In the following cases extraterritorial effect has been allowed: (N.J.) Deeny v. Wright Cobb Lighterage Co. (Essex Common Pleas, 36 N.J.L.J. 121); (Ohio) Matter of Edward Schmidt (Claim No. 6, Ohio State Liability Board, award July 10, 1912, opinion of Attorney-General, March, 1914); (Conn.) Matter of Welton v. Waterbury Rolling Mill Co. (opinion by Compensation Commissioner, Nov. 5, 1914). Reference may also be made to the valuable article in Bradbury's Workmen's Compensation Law (Vol. 1 [2d ed.], p. 34 et seq.), in which the author reviews the decisions and favors the view that these acts in general should be construed as applicable to accidents occurring outside of the various States of their enactment, upon the ground that the liability created is essentially contractual in its nature.

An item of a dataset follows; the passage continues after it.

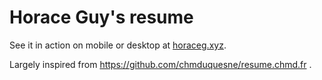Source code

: # Horace Guy's resume

See it in action on mobile or desktop at [horaceg.xyz](https://horaceg.xyz).

Largely inspired from https://github.com/chmduquesne/resume.chmd.fr .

With the weight of authority against the extraterritoriality of these acts, I do not feel justified in giving to this act an extraterritorial scope in the absence of a plainly declared intent to such effect in the act itself. If the Legislature did have such an intent in enacting this statute, it should have been more clearly expressed in the provisions of the act. The act radically changes the former statutory and common-law liability for industrial accidents and consequently must be construed strictly.
The several awards of the Commission should be reversed.
Award affirmed.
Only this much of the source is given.